E&O inventory represents a significant cost category for most OEMs. From the 2009 NASPC panel discussion on inventory management, we found that the average North American OEM expected to see no sales over the next two years from 3-10% of its inventory dollars.
A typical OEM will scrap about 3.5% of its inventory dollars on an annual basis, or about half of what it considers to be E&O. Automotive OEMs scrap about 5% of inventory dollars, while heavy equipment OEMs scrap only about 1.8%. Assuming North American OEMs are carrying about $6 billion in inventory at cost, this translates into a staggering $200 million in parts that the industry just throws away each year. To put this figure into context, the value of scrapped parts in North America exceeds the gross domestic product of several Caribbean countries! Assume a 15% carrying cost for non-scrapped E&O, and this cost rises an additional $25 million per year. By the way, about the same value is thrown away in Europe, too.
How can we go about harvesting this opportunity?
First, a quick disclaimer: To state the obvious, we need to forecast and order parts in such a way that does not create E&O, but this is a subject for another blog.
We found from our NASPC mini-benchmarking in March that OEMs are using a number of channels to dispose of E&O inventory: There are several key implications of this chart:
- There is no consistency across OEMs in the way they dispose of E&O.
- OEMs may be in different situations that limit the extent to which they can pursue a given disposition channel, which explains some of this inconsistency.
- Nonetheless, when we see inconsistency like this it suggests an under-served area of the supply chain where there is limited common knowledge about the right strategy.
- Some OEMs pursue certain disposition channels a lot. They must have some knowledge of what works and what doesn’t work.
- Return to Suppliers: Many OEMs have agreements where they can return parts to suppliers or parent companies. Where this is possible, it should be the first plan to dispose of E&O. The upside with this approach is OEMs face low risk of parts returning as grey market. The downside is most suppliers and parent OEMs have restrictive return T&Cs or only reimburse at a fraction of part cost when parts near their end of life.
- Export Markets: Some OEMs can sell directly to overseas markets. Some OEMs cannot sell directly, but can sell to a large wholesaling dealer who has the capacity to sell to export markets. The risk in this channel is that some of these parts may return as grey market, so obsolete parts (as opposed to excess) would be a better target for the export market channel.
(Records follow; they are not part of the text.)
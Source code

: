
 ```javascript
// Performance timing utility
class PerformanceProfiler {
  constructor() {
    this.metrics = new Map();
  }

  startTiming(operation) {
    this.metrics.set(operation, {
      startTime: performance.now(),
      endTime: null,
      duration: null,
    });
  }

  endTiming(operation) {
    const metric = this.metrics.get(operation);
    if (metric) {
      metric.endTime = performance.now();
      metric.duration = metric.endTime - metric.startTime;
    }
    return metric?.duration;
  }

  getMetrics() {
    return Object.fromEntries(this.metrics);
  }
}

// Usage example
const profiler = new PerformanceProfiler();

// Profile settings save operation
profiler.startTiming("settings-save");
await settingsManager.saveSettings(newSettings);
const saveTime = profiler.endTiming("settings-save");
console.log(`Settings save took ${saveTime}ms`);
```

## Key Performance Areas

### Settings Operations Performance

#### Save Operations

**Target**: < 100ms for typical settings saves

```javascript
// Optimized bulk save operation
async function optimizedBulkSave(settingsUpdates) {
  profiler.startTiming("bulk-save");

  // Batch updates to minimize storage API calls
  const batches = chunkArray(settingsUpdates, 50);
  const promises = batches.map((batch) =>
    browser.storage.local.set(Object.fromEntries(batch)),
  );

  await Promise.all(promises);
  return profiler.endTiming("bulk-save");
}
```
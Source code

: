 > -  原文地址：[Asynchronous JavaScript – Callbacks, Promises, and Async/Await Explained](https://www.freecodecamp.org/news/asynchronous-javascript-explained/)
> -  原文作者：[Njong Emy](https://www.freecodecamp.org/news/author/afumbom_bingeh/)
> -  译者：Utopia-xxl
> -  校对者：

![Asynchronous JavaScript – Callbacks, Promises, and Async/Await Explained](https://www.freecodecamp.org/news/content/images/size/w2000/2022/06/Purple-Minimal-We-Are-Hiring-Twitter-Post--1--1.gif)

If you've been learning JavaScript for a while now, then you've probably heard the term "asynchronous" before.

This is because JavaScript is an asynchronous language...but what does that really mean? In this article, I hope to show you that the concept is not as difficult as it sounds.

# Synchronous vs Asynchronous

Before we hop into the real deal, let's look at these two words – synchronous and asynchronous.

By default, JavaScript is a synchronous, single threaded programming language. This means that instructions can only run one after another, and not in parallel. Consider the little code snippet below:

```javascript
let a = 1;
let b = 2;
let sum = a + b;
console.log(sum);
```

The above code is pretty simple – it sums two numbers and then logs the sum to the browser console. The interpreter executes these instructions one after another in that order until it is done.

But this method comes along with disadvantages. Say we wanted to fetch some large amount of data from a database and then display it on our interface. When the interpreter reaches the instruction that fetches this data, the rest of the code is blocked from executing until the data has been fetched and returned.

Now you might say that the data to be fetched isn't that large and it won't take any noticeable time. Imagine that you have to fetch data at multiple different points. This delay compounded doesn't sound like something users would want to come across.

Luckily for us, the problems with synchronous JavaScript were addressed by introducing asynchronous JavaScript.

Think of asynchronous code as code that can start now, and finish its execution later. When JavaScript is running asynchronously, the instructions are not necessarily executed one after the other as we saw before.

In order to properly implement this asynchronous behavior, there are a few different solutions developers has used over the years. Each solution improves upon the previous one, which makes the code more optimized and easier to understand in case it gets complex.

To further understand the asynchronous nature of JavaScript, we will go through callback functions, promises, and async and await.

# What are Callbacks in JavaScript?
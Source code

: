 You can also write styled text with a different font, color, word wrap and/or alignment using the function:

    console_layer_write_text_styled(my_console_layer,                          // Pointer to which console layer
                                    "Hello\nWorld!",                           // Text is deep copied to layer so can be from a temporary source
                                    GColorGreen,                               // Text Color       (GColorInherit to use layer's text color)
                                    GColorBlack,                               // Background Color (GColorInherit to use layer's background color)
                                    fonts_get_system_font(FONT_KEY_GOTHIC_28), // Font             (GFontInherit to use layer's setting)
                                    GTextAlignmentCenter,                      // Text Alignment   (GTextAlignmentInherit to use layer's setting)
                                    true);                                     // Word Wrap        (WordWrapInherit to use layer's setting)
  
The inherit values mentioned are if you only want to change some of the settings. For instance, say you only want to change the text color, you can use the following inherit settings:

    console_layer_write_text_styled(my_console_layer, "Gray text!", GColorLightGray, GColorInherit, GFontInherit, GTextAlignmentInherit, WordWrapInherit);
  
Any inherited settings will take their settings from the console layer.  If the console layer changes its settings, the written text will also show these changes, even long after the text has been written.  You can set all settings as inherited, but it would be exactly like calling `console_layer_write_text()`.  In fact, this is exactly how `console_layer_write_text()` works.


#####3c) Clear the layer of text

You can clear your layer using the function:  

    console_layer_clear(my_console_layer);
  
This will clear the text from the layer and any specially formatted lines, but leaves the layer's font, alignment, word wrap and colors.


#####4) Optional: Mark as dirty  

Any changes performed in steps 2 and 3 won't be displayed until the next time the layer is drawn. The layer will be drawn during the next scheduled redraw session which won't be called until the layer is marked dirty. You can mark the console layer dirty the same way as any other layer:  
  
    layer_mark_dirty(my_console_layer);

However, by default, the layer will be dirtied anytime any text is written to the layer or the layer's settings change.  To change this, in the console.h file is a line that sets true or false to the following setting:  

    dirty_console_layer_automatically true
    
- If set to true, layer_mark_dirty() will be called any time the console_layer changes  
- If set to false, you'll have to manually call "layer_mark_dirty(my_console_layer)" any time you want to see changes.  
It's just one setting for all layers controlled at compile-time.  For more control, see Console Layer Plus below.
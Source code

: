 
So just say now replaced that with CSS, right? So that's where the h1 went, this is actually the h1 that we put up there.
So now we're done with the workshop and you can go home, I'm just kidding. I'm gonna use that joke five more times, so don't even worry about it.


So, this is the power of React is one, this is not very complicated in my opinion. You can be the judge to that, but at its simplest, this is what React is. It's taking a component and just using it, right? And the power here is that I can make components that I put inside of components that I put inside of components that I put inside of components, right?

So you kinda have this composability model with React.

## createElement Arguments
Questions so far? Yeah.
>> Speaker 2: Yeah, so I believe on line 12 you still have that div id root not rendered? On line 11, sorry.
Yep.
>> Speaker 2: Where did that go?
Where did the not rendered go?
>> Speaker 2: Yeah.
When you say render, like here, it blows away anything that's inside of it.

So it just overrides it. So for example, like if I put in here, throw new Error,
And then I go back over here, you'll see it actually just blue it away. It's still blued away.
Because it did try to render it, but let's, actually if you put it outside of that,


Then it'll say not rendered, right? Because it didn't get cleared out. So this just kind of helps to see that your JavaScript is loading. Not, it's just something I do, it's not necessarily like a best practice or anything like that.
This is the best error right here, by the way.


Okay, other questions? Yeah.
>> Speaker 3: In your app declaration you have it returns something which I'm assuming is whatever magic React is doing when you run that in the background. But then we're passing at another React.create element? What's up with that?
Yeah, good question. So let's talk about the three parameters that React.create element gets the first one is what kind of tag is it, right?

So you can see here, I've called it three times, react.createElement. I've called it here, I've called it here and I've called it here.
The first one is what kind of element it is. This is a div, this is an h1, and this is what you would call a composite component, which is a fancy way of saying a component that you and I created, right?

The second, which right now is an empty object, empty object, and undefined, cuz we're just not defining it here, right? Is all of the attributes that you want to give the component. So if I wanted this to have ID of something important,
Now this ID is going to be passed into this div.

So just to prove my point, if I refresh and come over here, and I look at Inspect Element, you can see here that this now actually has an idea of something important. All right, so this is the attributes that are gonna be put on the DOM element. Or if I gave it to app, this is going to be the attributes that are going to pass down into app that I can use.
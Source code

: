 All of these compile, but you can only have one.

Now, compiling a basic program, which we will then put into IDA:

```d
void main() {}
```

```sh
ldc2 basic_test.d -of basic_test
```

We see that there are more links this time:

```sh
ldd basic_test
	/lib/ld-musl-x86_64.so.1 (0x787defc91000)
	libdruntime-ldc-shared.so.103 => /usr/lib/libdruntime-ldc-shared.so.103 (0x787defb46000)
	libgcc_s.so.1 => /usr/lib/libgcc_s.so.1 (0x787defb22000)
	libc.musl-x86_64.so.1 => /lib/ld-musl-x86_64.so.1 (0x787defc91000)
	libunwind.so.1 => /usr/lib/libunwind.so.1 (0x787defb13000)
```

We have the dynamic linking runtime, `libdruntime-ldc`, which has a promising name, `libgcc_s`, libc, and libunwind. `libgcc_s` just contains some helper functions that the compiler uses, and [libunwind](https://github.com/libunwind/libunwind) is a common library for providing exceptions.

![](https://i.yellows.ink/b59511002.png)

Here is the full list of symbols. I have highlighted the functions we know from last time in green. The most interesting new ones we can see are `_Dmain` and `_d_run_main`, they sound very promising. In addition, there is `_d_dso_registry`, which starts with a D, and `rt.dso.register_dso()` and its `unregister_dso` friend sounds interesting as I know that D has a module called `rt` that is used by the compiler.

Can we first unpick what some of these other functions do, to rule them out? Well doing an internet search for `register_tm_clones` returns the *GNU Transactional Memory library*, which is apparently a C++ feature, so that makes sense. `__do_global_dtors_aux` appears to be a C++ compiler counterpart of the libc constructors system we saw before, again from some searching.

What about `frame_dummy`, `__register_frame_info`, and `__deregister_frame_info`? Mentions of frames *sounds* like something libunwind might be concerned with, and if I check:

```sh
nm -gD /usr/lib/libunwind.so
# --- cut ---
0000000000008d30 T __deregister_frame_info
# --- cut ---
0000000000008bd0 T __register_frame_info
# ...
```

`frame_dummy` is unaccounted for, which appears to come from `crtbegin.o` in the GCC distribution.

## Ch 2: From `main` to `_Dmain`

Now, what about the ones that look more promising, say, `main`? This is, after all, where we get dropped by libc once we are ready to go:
- Third Party Wholesalers: Identify third parties who will purchase slow-moving or obsolete parts from OEMs under exclusive, long-term agreements. By selling to these companies, OEMs can benefit by taking a tax deduction by writing off inventory value that is generally accounted for in the scrap accrual account. This arrangement can save significant warehouse space for OEMs. Also, non-union labor costs at these third parties tend to be lower than OEM labor costs, which allows third parties to take on more inventory than an OEM could. The downside to these third parties is they may not accept inventory that is truly obsolete (less than 1 unit sold per year). For some OEMs, this is the majority of their E&O.
- Charitable Contributions: Parts such as engines and transmissions can be donated, and OEMs can realize a charitable contribution tax deduction. Subaru is a standout in this area. They have a contract with Goodwill to disassemble and recycle scrapped parts. Approximately 70% of scrapped service parts material ends up being recycled or re-used. Disassemblers also receive job training, so this is a win-win for all parties involved.
- Salvage Companies: While general scrap metal will only fetch a few cents per pound, some specialized scrap companies will pay significantly more for parts containing valuable components.
- Advertising Direct to Customers: OEMs should not get into the business of selling direct do customers, because they do not have the capacity to advertise, process, and ship small lot orders from PDCs. OEMs can, however, advertise select E&O parts on customer enthusiast websites, which will drive customers to the dealer channel.
- Promotions to Dealers: Pushing E&O parts to dealers, especially at this time, is a bad idea. Given dealers’ very limited cash flow and Parts Department inventory space, we want to encourage them to stock fast-moving, high margin parts. Even if E&O parts are high margin, they will not return the highest ROI for OEMs or dealers. If OEMs feel compelled to sell E&O to dealers, we have seen some OEMs prioritize small groups of high value E&O parts for quarterly dealer promotions. This process requires significant coordination between the supply chain folks and the parts sales and marketing folks. Discounts of greater than 50% are typically required to make these parts move, which should further discourage OEMs from pursuing this strategy.
- Destroy: After exhausting all other options, it’s time to scrap remaining inventory that cannot be sold to limit carrying cost.